La présidente tanzanienne Samia Suluhu Hassan a décidé d’annuler les célébrations de l’indépendance prévues le 9 décembre. L’argent destiné à cet événement sera utilisé pour réparer les dégâts causés par les récentes violences après l’élection présidentielle.
La décision a surpris plus d’un en Tanzanie. Alors que le pays s’apprêtait à célébrer sa fête nationale, la présidente Samia Suluhu a préféré renoncer aux festivités pour concentrer les moyens financiers sur la reconstruction des infrastructures abîmées lors de violentes manifestations post-électorales.
Selon les autorités, ce choix vise à répondre à l’urgence et à soutenir les populations touchées. Mais cette annonce intervient dans un contexte tendu. Des jeunes et plusieurs partis d’opposition prévoient une grande manifestation pour rendre hommage aux victimes et dénoncer les violences commises par les forces de l’ordre.
Le pouvoir reste très discret sur le nombre réel de victimes. Une commission d’enquête a été annoncée pour faire la lumière sur les événements, mais aucun chiffre officiel n’a encore été communiqué. Le gouvernement rejette les accusations de dissimulation et accuse certains médias d’exagérer la situation.
Un climat politique sous pression
Réélue avec près de 98 % des voix lors du scrutin du 29 octobre, Samia Suluhu Hassan fait face à de nombreuses critiques. Ses opposants dénoncent un pouvoir autoritaire, rappelant que plusieurs leaders politiques étaient en prison pendant la campagne. L’accès à Internet avait également été coupé durant plusieurs jours, empêchant la diffusion d’images des violences dans plusieurs villes du pays. Pour l’opposition, l’annulation de la fête nationale serait aussi une manière d’éviter de nouvelles tensions dans la rue à une date aussi symbolique.
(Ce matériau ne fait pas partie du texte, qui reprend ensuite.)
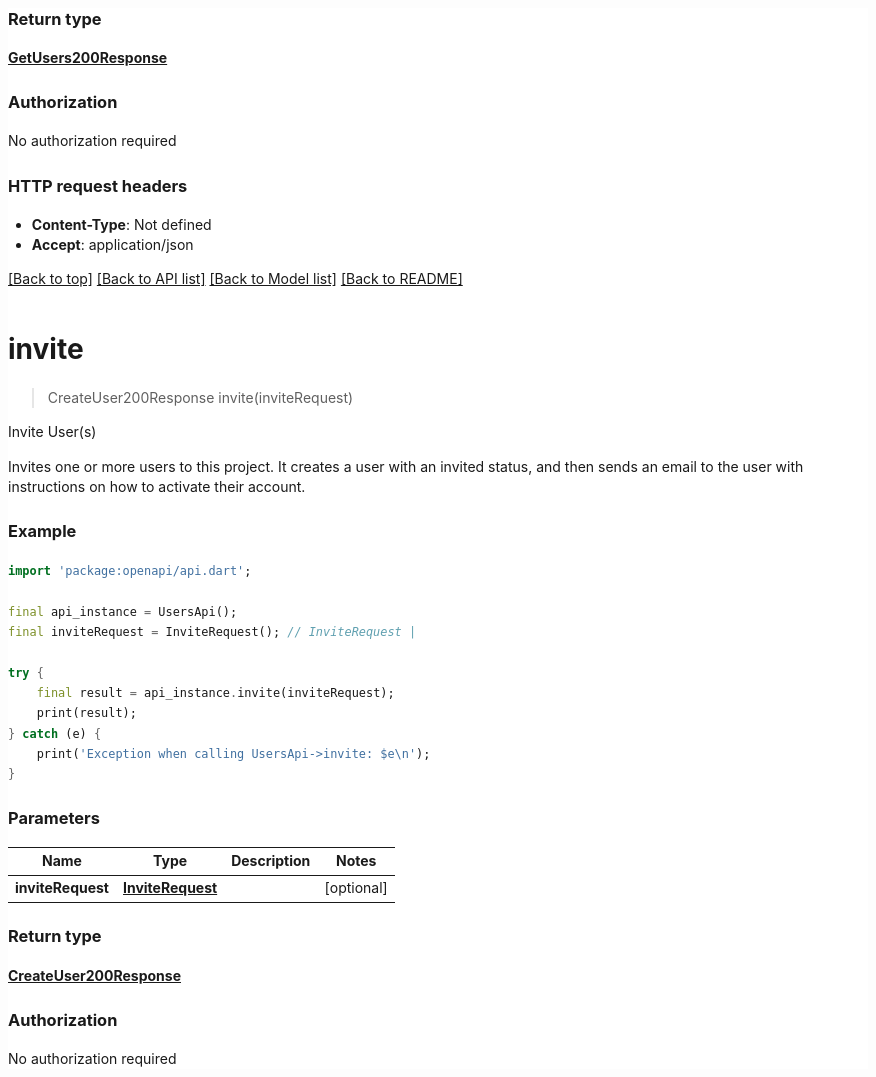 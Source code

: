 ### Return type

[**GetUsers200Response**](GetUsers200Response.md)

### Authorization

No authorization required

### HTTP request headers

 - **Content-Type**: Not defined
 - **Accept**: application/json

[[Back to top]](#) [[Back to API list]](../README.md#documentation-for-api-endpoints) [[Back to Model list]](../README.md#documentation-for-models) [[Back to README]](../README.md)

# **invite**
> CreateUser200Response invite(inviteRequest)

Invite User(s)

Invites one or more users to this project. It creates a user with an invited status, and then sends an email to the user with instructions on how to activate their account.

### Example
```dart
import 'package:openapi/api.dart';

final api_instance = UsersApi();
final inviteRequest = InviteRequest(); // InviteRequest | 

try {
    final result = api_instance.invite(inviteRequest);
    print(result);
} catch (e) {
    print('Exception when calling UsersApi->invite: $e\n');
}
```

### Parameters

Name | Type | Description  | Notes
------------- | ------------- | ------------- | -------------
 **inviteRequest** | [**InviteRequest**](InviteRequest.md)|  | [optional] 

### Return type

[**CreateUser200Response**](CreateUser200Response.md)

### Authorization

No authorization required
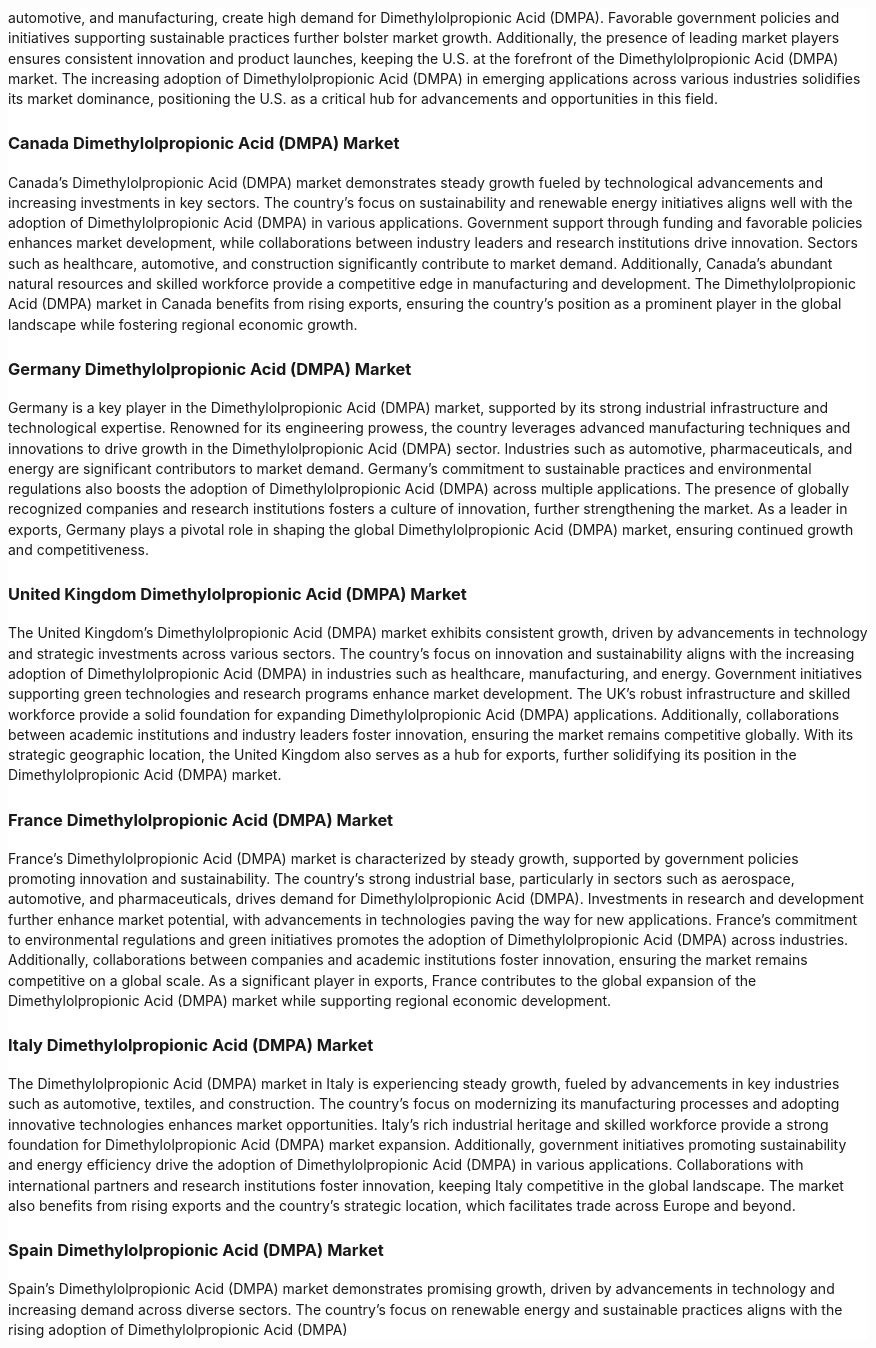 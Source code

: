 automotive, and manufacturing, create high demand for Dimethylolpropionic Acid (DMPA). Favorable government policies and initiatives supporting sustainable practices further bolster market growth. Additionally, the presence of leading market players ensures consistent innovation and product launches, keeping the U.S. at the forefront of the Dimethylolpropionic Acid (DMPA) market. The increasing adoption of Dimethylolpropionic Acid (DMPA) in emerging applications across various industries solidifies its market dominance, positioning the U.S. as a critical hub for advancements and opportunities in this field.</p><h3>Canada Dimethylolpropionic Acid (DMPA) Market</h3><p>Canada&rsquo;s Dimethylolpropionic Acid (DMPA) market demonstrates steady growth fueled by technological advancements and increasing investments in key sectors. The country&rsquo;s focus on sustainability and renewable energy initiatives aligns well with the adoption of Dimethylolpropionic Acid (DMPA) in various applications. Government support through funding and favorable policies enhances market development, while collaborations between industry leaders and research institutions drive innovation. Sectors such as healthcare, automotive, and construction significantly contribute to market demand. Additionally, Canada&rsquo;s abundant natural resources and skilled workforce provide a competitive edge in manufacturing and development. The Dimethylolpropionic Acid (DMPA) market in Canada benefits from rising exports, ensuring the country&rsquo;s position as a prominent player in the global landscape while fostering regional economic growth.</p><h3>Germany Dimethylolpropionic Acid (DMPA) Market</h3><p>Germany is a key player in the Dimethylolpropionic Acid (DMPA) market, supported by its strong industrial infrastructure and technological expertise. Renowned for its engineering prowess, the country leverages advanced manufacturing techniques and innovations to drive growth in the Dimethylolpropionic Acid (DMPA) sector. Industries such as automotive, pharmaceuticals, and energy are significant contributors to market demand. Germany&rsquo;s commitment to sustainable practices and environmental regulations also boosts the adoption of Dimethylolpropionic Acid (DMPA) across multiple applications. The presence of globally recognized companies and research institutions fosters a culture of innovation, further strengthening the market. As a leader in exports, Germany plays a pivotal role in shaping the global Dimethylolpropionic Acid (DMPA) market, ensuring continued growth and competitiveness.</p><h3>United Kingdom Dimethylolpropionic Acid (DMPA) Market</h3><p>The United Kingdom&rsquo;s Dimethylolpropionic Acid (DMPA) market exhibits consistent growth, driven by advancements in technology and strategic investments across various sectors. The country&rsquo;s focus on innovation and sustainability aligns with the increasing adoption of Dimethylolpropionic Acid (DMPA) in industries such as healthcare, manufacturing, and energy. Government initiatives supporting green technologies and research programs enhance market development. The UK&rsquo;s robust infrastructure and skilled workforce provide a solid foundation for expanding Dimethylolpropionic Acid (DMPA) applications. Additionally, collaborations between academic institutions and industry leaders foster innovation, ensuring the market remains competitive globally. With its strategic geographic location, the United Kingdom also serves as a hub for exports, further solidifying its position in the Dimethylolpropionic Acid (DMPA) market.</p><h3>France Dimethylolpropionic Acid (DMPA) Market</h3><p>France&rsquo;s Dimethylolpropionic Acid (DMPA) market is characterized by steady growth, supported by government policies promoting innovation and sustainability. The country&rsquo;s strong industrial base, particularly in sectors such as aerospace, automotive, and pharmaceuticals, drives demand for Dimethylolpropionic Acid (DMPA). Investments in research and development further enhance market potential, with advancements in technologies paving the way for new applications. France&rsquo;s commitment to environmental regulations and green initiatives promotes the adoption of Dimethylolpropionic Acid (DMPA) across industries. Additionally, collaborations between companies and academic institutions foster innovation, ensuring the market remains competitive on a global scale. As a significant player in exports, France contributes to the global expansion of the Dimethylolpropionic Acid (DMPA) market while supporting regional economic development.</p><h3>Italy Dimethylolpropionic Acid (DMPA) Market</h3><p>The Dimethylolpropionic Acid (DMPA) market in Italy is experiencing steady growth, fueled by advancements in key industries such as automotive, textiles, and construction. The country&rsquo;s focus on modernizing its manufacturing processes and adopting innovative technologies enhances market opportunities. Italy&rsquo;s rich industrial heritage and skilled workforce provide a strong foundation for Dimethylolpropionic Acid (DMPA) market expansion. Additionally, government initiatives promoting sustainability and energy efficiency drive the adoption of Dimethylolpropionic Acid (DMPA) in various applications. Collaborations with international partners and research institutions foster innovation, keeping Italy competitive in the global landscape. The market also benefits from rising exports and the country&rsquo;s strategic location, which facilitates trade across Europe and beyond.</p><h3>Spain Dimethylolpropionic Acid (DMPA) Market</h3><p>Spain&rsquo;s Dimethylolpropionic Acid (DMPA) market demonstrates promising growth, driven by advancements in technology and increasing demand across diverse sectors. The country&rsquo;s focus on renewable energy and sustainable practices aligns with the rising adoption of Dimethylolpropionic Acid (DMPA)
Les manifestations ont laissé un lourd bilan. Des sources proches de l’ONU parlent d’au moins une dizaine de morts, tandis que des ONG avancent des chiffres bien plus élevés, avec des dizaines, voire des centaines de victimes. De nombreux blessés ont également été signalés, ainsi que des arrestations massives. Plusieurs bâtiments publics, commerces et routes ont été endommagés, parfois incendiés ou pillés. Des coupures d’électricité et d’Internet ont aussi fortement perturbé la vie quotidienne et l’activité économique dans plusieurs villes.